Consultants Nicholas Ignatieff and Debra Nixon were gathering information for the board in order to gauge the results and reactions of businesses involved in SCIP, which was initiated provincially by the WSIB in 1996.
“It’s been pretty clear that people have found it useful, and have had a positive experience overall,” Ignatieff noted last Thursday.
Although unable to get very specific on the responses of individual businesses, Ignatieff did say he was impressed with Fort Frances.
“This town has been doing a lot in the field of safety for quite a while,” he noted. “Maybe it hasn’t been the first program they’ve drawn on but perhaps it is the most convenient and low cost.”
Noting the insurance rebates offered to SCIP partners was a major incentive when getting the program off the ground, Ignatieff said it seems here the movement towards a safe community has gone beyond that.
“I think the information businesses have obtained, as to what the requirements are to have a legally safe workplace, has led to a new awareness so that it’s not entirely a money matter,” he remarked.
This “awareness,” added Ignatieff, has led Fort Frances and the surrounding area farther and faster than is the norm with other SCIP communities.

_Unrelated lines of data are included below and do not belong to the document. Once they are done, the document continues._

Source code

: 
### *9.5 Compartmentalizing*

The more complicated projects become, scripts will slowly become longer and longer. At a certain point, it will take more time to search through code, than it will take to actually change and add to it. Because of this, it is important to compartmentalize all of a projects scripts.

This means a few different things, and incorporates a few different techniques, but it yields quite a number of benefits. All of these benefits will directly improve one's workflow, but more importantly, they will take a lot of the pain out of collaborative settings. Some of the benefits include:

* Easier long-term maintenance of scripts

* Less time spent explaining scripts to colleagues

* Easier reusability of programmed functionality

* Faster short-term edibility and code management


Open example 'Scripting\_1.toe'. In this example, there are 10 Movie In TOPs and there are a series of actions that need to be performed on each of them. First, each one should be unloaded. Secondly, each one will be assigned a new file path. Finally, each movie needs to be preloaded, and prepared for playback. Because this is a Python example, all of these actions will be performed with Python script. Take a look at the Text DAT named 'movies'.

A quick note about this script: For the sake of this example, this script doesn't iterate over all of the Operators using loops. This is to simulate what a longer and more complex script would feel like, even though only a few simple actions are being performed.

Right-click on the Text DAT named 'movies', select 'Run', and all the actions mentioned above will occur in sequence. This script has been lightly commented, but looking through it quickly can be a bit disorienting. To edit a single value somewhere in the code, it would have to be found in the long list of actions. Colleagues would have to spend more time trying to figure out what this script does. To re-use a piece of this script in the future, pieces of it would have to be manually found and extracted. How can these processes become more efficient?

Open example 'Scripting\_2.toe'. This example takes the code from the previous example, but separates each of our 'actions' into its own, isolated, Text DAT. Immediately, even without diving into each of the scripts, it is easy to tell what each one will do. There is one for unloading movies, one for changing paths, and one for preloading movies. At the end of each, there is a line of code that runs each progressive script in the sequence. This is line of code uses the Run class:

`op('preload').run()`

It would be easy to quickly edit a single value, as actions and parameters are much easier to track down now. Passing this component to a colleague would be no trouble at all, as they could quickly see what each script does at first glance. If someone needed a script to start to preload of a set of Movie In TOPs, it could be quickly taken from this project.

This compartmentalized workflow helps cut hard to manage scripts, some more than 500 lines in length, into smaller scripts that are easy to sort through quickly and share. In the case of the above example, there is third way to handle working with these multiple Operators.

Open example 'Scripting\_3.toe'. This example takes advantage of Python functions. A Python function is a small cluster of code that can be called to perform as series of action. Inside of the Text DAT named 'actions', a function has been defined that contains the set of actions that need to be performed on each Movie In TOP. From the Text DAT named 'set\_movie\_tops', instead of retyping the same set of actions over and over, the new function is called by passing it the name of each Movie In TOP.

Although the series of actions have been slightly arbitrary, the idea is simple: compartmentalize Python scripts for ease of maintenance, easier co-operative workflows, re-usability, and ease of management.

“When a business joins SCIP, there is something called ‘tier one training,’ where the businesses themselves learned about what it takes to be safe,” he began.
“Here, they’ve moved onto ‘tier two training,’ where actual training programs for employees have been developed,” he noted. “Usually it takes other communities several years to get into that but it’s going full blast right now.”
The pair returned to Toronto at the end of last week, and now the information they gathered will go on to WSIB’s prevention services and research and evaluation branches.
“They’ll put together what’s been found and draw some conclusions as to what direction to take now,” said Ignatieff. “To decide whether this is the end of the line or whether things will stay the same, or whether they’ll expand.”
He suggested a decision could be made by this summer.